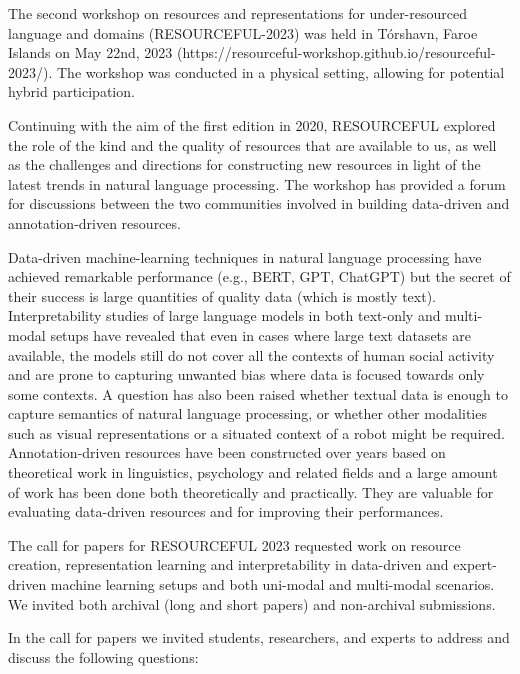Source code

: The second workshop on resources and representations for under-resourced language and domains (RESOURCEFUL-2023) was held in Tórshavn, Faroe Islands on May 22nd, 2023 (https://resourceful-workshop.github.io/resourceful-2023/). The workshop was conducted in a physical setting, allowing for potential hybrid participation.

Continuing with the aim of the first edition in 2020, RESOURCEFUL explored the role of the kind and the quality of resources that are available to us, as well as the challenges and directions for constructing new resources in light of the latest trends in natural language processing. The workshop has provided a forum for discussions between the two communities involved in building data-driven and annotation-driven resources.

Data-driven machine-learning techniques in natural language processing have achieved remarkable performance (e.g., BERT, GPT, ChatGPT) but the secret of their success is large quantities of quality data (which is mostly text). Interpretability studies of large language models in both text-only and multi-modal setups have revealed that even in cases where large text datasets are available, the models still do not cover all the contexts of human social activity and are prone to capturing unwanted bias where data is focused towards only some contexts. A question has also been raised whether textual data is enough to capture semantics of natural language processing, or whether other modalities such as visual representations or a situated context of a robot might be required. Annotation-driven resources have been constructed over years based on theoretical work in linguistics, psychology and related fields and a large amount of work has been done both theoretically and practically. They are valuable for evaluating data-driven resources and for improving their performances. 

The call for papers for RESOURCEFUL 2023 requested work on resource creation, representation learning and interpretability in data-driven and expert-driven machine learning setups and both uni-modal and multi-modal scenarios. We invited both archival (long and short papers) and non-archival submissions. 

In the call for papers we invited students, researchers, and experts to address and discuss the following questions:

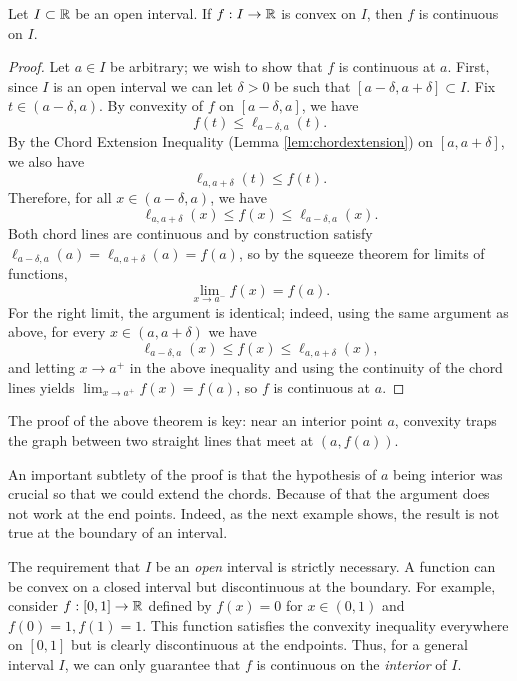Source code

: \documentclass[../analysis1.tex]{subfiles}
\begin{document}
\begin{theorem}
\label{thm:convexcontinuity}
    \begin{shaded*}
        Let $I\subset\R$ be an open interval. If $f: I \to \R$ is convex on $I$, then $f$ is continuous on $I$.
    \end{shaded*}
\end{theorem}
\begin{proof}
    Let $a\in I$ be arbitrary; we wish to show that $f$ is continuous at $a$. First, since $I$ is an open interval we can let $\delta>0$ be such that $[a-\delta,a+\delta]\subset I$. Fix $t\in (a-\delta,a)$. By convexity of $f$ on $[a-\delta,a]$, we have
    \[f(t)\le \ell_{a-\delta,a}(t).\]
    By the Chord Extension Inequality (Lemma \ref{lem:chordextension}) on $[a,a+\delta]$, we also have
    \[\ell_{a,a+\delta}(t)\le f(t).\]Therefore, for all $x\in(a-\delta,a)$, we have \[\ell_{a,a+\delta}(x)\le f(x)\le \ell_{a-\delta,a}(x).\]
    Both chord lines are continuous and by construction satisfy $\ell_{a-\delta,a}(a)=\ell_{a,a+\delta}(a)=f(a)$, so by the squeeze theorem for limits of functions,
    \[\lim_{x\to a^-}f(x)=f(a).\]
    For the right limit, the argument is identical; indeed, using the same argument as above, for every $x\in(a,a+\delta)$ we have \[\ell_{a-\delta,a}(x)\le f(x)\le \ell_{a,a+\delta}(x),\]
    and letting $x\to a^+$ in the above inequality and using the continuity of the chord lines yields $\lim_{x\to a^+}f(x)=f(a)$, so $f$ is continuous at $a$.\qedhere
\end{proof}

The proof of the above theorem is key: near an interior point $a$, convexity traps the graph between two straight lines that meet at $(a,f(a))$.

An important subtlety of the proof is that the hypothesis of $a$ being interior was crucial so that we could extend the chords.
Because of that the argument does not work at the end points.
Indeed, as the next example shows, the result is not true at the boundary of an interval.

\begin{example}
    The requirement that $I$ be an \textit{open} interval is strictly necessary. A function can be convex on a closed interval but discontinuous at the boundary. For example, consider $f: [0,1] \to \R$ defined by $f(x) = 0$ for $x \in (0,1)$ and $f(0)=1, f(1)=1$. This function satisfies the convexity inequality everywhere on $[0,1]$ but is clearly discontinuous at the endpoints. Thus, for a general interval $I$, we can only guarantee that $f$ is continuous on the \textit{interior} of $I$.
\end{example}
\end{document}
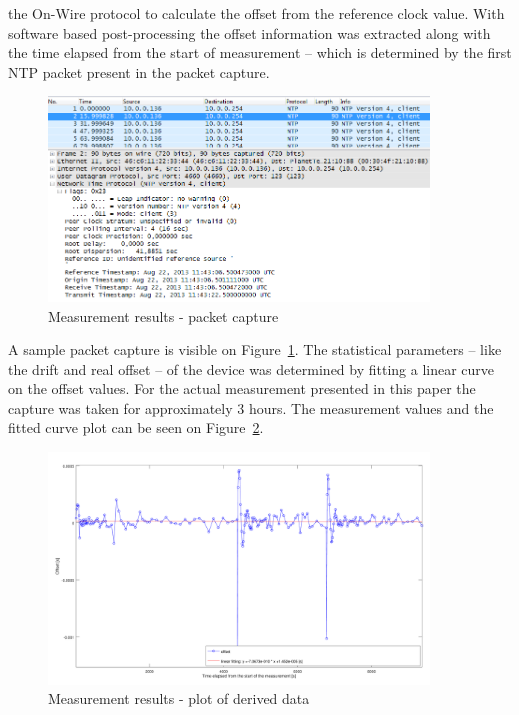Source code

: \documentclass[article]{IEEEtran}
\begin{document}
the On-Wire protocol to calculate the offset from the reference clock value. With software based post-processing the
offset information was extracted along with the time elapsed from the start of measurement -- which is determined by
the
first NTP packet present in the packet capture.

\begin{figure}[!htb]
    \centering
    \includegraphics[width=0.9\textwidth]{figures_raw/pcap-NTP.png}
    \caption{Measurement results - packet capture}
    \label{fig:pcap-NTP}
\end{figure}

A sample packet capture is visible on Figure~\ref{fig:pcap-NTP}. The statistical parameters -- like the drift and real
offset -- of the device was determined by
fitting a linear curve on the offset values. For the actual measurement presented in this paper the capture was taken
for approximately 3 hours.
The measurement values and the fitted curve plot can be seen on Figure~\ref{fig:results}.

\begin{figure}[!htb]
    \centering
    \includegraphics[width=0.9\textwidth]{figures_raw/plot2.png}
    \caption{Measurement results - plot of derived data}
    \label{fig:results}
\end{figure}
\end{document}
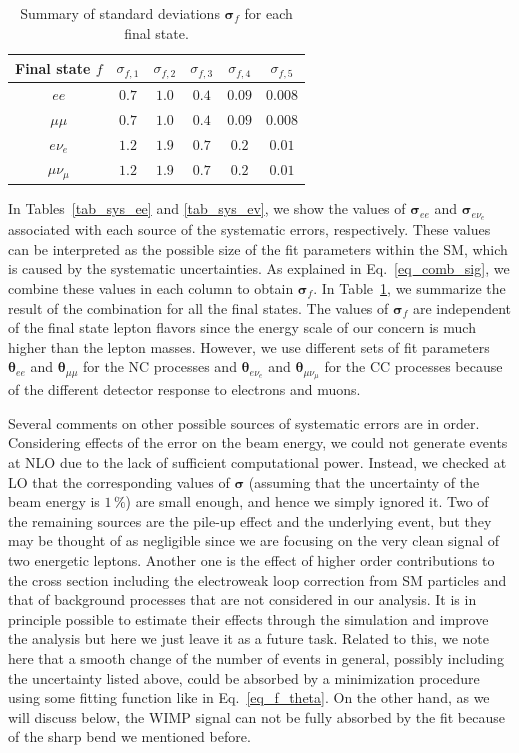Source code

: \documentclass[12pt,twoside,book]{article}
\begin{document}
\begin{table}[t]
  \centering
  \begin{tabular}{c|ccccc}
    Final state $f$ & $\sigma_{f,1}$ & $\sigma_{f,2}$ & $\sigma_{f,3}$ & $\sigma_{f,4}$ & $\sigma_{f,5}$ \\ \hline
    $ee$ & $0.7$ & $1.0$ & $0.4$ & $0.09$ & $0.008$ \\
    $\mu\mu$ & $0.7$ & $1.0$ & $0.4$ & $0.09$ & $0.008$ \\
    $e\nu_e$ & $1.2$ & $1.9$ & $0.7$ & $0.2$ & $0.01$ \\
    $\mu\nu_\mu$ & $1.2$ & $1.9$ & $0.7$ & $0.2$ & $0.01$ \\
  \end{tabular}
  \caption{
    Summary of standard deviations $\bm{\sigma}_f$ for each final state.
  }
  \label{tab_sys}
\end{table}

In Tables~\ref{tab_sys_ee} and \ref{tab_sys_ev}, we show the values of $\bm{\sigma}_{ee}$ and $\bm{\sigma}_{e\nu_e}$ associated with each source of the systematic errors, respectively.
These values can be interpreted as the possible size of the fit parameters within the SM, which is caused by the systematic uncertainties.
As explained in Eq.~\eqref{eq_comb_sig}, we combine these values in each column to obtain $\bm{\sigma}_f$.
In Table~\ref{tab_sys}, we summarize the result of the combination for all the final states.
The values of $\bm{\sigma}_f$ are independent of the final state lepton flavors since the energy scale of our concern is much higher than the lepton masses.
However, we use different sets of fit parameters $\bm{\theta}_{ee}$ and $\bm{\theta}_{\mu\mu}$ for the NC processes and $\bm{\theta}_{e\nu_e}$ and $\bm{\theta}_{\mu\nu_\mu}$ for the CC processes because of the different detector response to electrons and muons.

Several comments on other possible sources of systematic errors are in order.
Considering effects of the error on the beam energy, we could not generate events at NLO due to the lack of sufficient computational power.
Instead, we checked at LO that the corresponding values of $\bm{\sigma}$ (assuming that the uncertainty of the beam energy is $1\,\%$) are small enough, and hence we simply ignored it.
Two of the remaining sources are the pile-up effect and the underlying event, but they may be thought of as negligible since we are focusing on the very clean signal of two energetic leptons.
Another one is the effect of higher order contributions to the cross section including the electroweak loop correction from SM particles and that of background processes that are not considered in our analysis.
It is in principle possible to estimate their effects through the simulation and improve the analysis but here we just leave it as a future task.
Related to this, we note here that a smooth change of the number of events in general, possibly including the uncertainty listed above, could be absorbed by a minimization procedure using some fitting function like in Eq.~\eqref{eq_f_theta}.
On the other hand, as we will discuss below, the WIMP signal can not be fully absorbed by the fit because of the sharp bend we mentioned before.
\end{document}

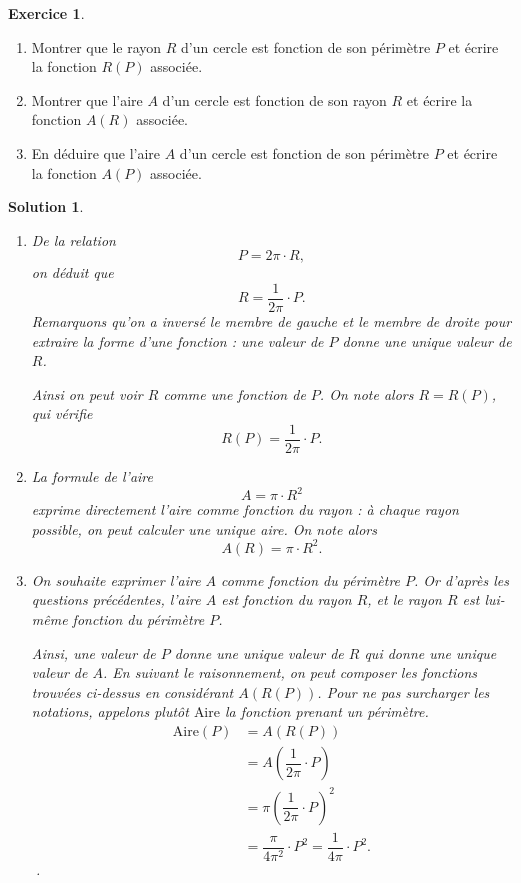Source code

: \documentclass[a4paper, 14pt]{extarticle}
\theoremstyle{plain}
\newtheorem*{sol}{Solution}
\theoremstyle{definition}
\newtheorem{ex}{Exercice}
\newcommand{\exe}[2]{
		\begin{ex} #1  \end{ex}
		\begin{sol} #2 \end{sol}
	}
\newcommand{\exe}[2]{
		\begin{ex} #1  \end{ex}
	}
\begin{document}
	
	\exe{
		\begin{enumerate}
			\item
			Montrer que le rayon $R$ d'un cercle est fonction de son périmètre $P$ et écrire la fonction $R(P)$ associée.
			\item
			Montrer que l'aire $A$ d'un cercle est fonction de son rayon $R$ et écrire la fonction $A(R)$ associée.
			\item
			En déduire que l'aire $A$ d'un cercle est fonction de son périmètre $P$ et écrire la fonction $A(P)$ associée.
		\end{enumerate}
	}{
		\begin{enumerate}
			\item
			De la relation 
				\[ P = 2\pi \cdot R, \]
			on déduit que 
				\[ R = \dfrac{1}{2\pi} \cdot P. \]
			Remarquons qu'on a inversé le membre de gauche et le membre de droite pour extraire la forme d'une fonction : une valeur de $P$ donne une unique valeur de $R$.
			
			Ainsi on peut voir $R$ comme une fonction de $P$. On note alors $R=R(P)$, qui vérifie
			\[ R(P) = \dfrac{1}{2\pi} \cdot P. \]
			
			\item 
			La formule de l'aire
				\[ A = \pi \cdot R^2 \]
			exprime directement l'aire comme fonction du rayon : à chaque rayon possible, on peut calculer une unique aire.
			On note alors
				\[ A(R) =  \pi \cdot R^2. \]
			\item
			On souhaite exprimer l'aire $A$ comme fonction du périmètre $P$.
			Or d'après les questions précédentes, l'aire $A$ est fonction du rayon $R$, et le rayon $R$ est lui-même fonction du périmètre $P$.
			
			Ainsi, une valeur de $P$ donne une unique valeur de $R$ qui donne une unique valeur de $A$.
			En suivant le raisonnement, on peut composer les fonctions trouvées ci-dessus en considérant $A(R(P))$.
			Pour ne pas surcharger les notations, appelons plutôt $\text{Aire}$ la fonction prenant un périmètre.
				\begin{align*}
				 \text{Aire}(P) &= A(R(P)) \\ &=A(\dfrac{1}{2\pi} \cdot P) \\ &= \pi \left( \dfrac{1}{2\pi} \cdot P \right)^2 \\ &= \dfrac{\pi}{4\pi^2} \cdot P^2 = \dfrac{1}{4\pi} \cdot P^2.
				 \end{align*}
		·\end{enumerate}
	}
	
\end{document}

» **Exercise aim**
Output these and nothing else: the lines from the one holding "on déduit que" through the final line of the entries above, exactly as they appear.

» **Task answer**
			on déduit que 
				\[ R = \dfrac{1}{2\pi} \cdot P. \]
			Remarquons qu'on a inversé le membre de gauche et le membre de droite pour extraire la forme d'une fonction : une valeur de $P$ donne une unique valeur de $R$.
			
			Ainsi on peut voir $R$ comme une fonction de $P$. On note alors $R=R(P)$, qui vérifie
			\[ R(P) = \dfrac{1}{2\pi} \cdot P. \]
			
			\item 
			La formule de l'aire
				\[ A = \pi \cdot R^2 \]
			exprime directement l'aire comme fonction du rayon : à chaque rayon possible, on peut calculer une unique aire.
			On note alors
				\[ A(R) =  \pi \cdot R^2. \]
			\item
			On souhaite exprimer l'aire $A$ comme fonction du périmètre $P$.
			Or d'après les questions précédentes, l'aire $A$ est fonction du rayon $R$, et le rayon $R$ est lui-même fonction du périmètre $P$.
			
			Ainsi, une valeur de $P$ donne une unique valeur de $R$ qui donne une unique valeur de $A$.
			En suivant le raisonnement, on peut composer les fonctions trouvées ci-dessus en considérant $A(R(P))$.
			Pour ne pas surcharger les notations, appelons plutôt $\text{Aire}$ la fonction prenant un périmètre.
				\begin{align*}
				 \text{Aire}(P) &= A(R(P)) \\ &=A(\dfrac{1}{2\pi} \cdot P) \\ &= \pi \left( \dfrac{1}{2\pi} \cdot P \right)^2 \\ &= \dfrac{\pi}{4\pi^2} \cdot P^2 = \dfrac{1}{4\pi} \cdot P^2.
				 \end{align*}
		·\end{enumerate}
	}
	
\end{document}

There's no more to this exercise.